Long Short-Term Memory

Sepp Hochreiter, J├╝rgen Schmidhuber

The LSTM is a recurrent network that contains a memory cell and three gating units (input, output, and forget) that regulate the flow of information into and out of the cell. The memory cell can selectively remember or forget information over long periods of time.

1985

Boltzmann Machine

David Ackley, Geoffrey Hinton, Terrence Sejnowski

The Boltzmann Machine is a type of probabilistic graph model that consists of binary stochastic units and weights learned through an energy based minimization algorithm called contrastive divergence. The name comes from using the Boltzmann distribution to model the joint probability distribution of the input data.

1985

LeNet

Yann LeCun, Bernhard Boser, John Denker, Donnie Henderson, Richard Howard, Wayne Hubbard, Lawrence Jackel

LeNet is the earliest introduction of the modern convolutional architecture.
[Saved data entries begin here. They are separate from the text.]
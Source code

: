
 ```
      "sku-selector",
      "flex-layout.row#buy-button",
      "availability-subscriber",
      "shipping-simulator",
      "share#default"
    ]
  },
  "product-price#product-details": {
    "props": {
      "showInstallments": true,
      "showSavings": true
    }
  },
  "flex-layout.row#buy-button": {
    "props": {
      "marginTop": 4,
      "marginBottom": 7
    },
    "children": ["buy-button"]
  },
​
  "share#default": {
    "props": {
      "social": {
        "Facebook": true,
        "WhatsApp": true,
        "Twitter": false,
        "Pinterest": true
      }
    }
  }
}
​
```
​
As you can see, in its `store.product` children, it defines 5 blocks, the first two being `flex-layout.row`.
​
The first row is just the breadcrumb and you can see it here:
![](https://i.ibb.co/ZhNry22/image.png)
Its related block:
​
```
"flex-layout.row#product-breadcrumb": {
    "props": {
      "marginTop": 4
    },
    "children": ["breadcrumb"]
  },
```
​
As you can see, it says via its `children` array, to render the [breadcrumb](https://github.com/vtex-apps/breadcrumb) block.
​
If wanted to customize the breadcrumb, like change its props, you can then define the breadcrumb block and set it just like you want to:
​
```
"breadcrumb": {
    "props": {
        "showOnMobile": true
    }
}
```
It contains three alternating convolutional and pooling layers followed by two fully connected layers. This model was introduced alongside the back propagation algorithm which produced incredible results at the time for image classification.

1982

Hopfield Network

John Hopfield

The Hopfield network is a type of recurrent network based on bidirectional connections between neurons. Hopfield networks are a type of Ising model (also known as spin glass) that use Hebbian learning to train associative memory systems.

1979

Neocognitron

Kunihiko Fukushima

A lesser known piece of history. The earliest inspiration for convolutional neural networks comes from Japan in the midst of the AI winter. A breakthrough development for computer vision, the neocognitron utilizes alternating layers of locally connected feature extraction and positional shift cells.

1958

Perceptron

Frank Rosenblatt

Neural network research begins with the first implementation of an artificial neuron called the perceptron. The theory for the perceptron was introduced in 1943 by McCulloch and Pitts as a binary threshold classifier. The first implementation was actually intended to be a machine rather than a program. Photocells were interconnected with potentiometers that were updated during learning with electric motors.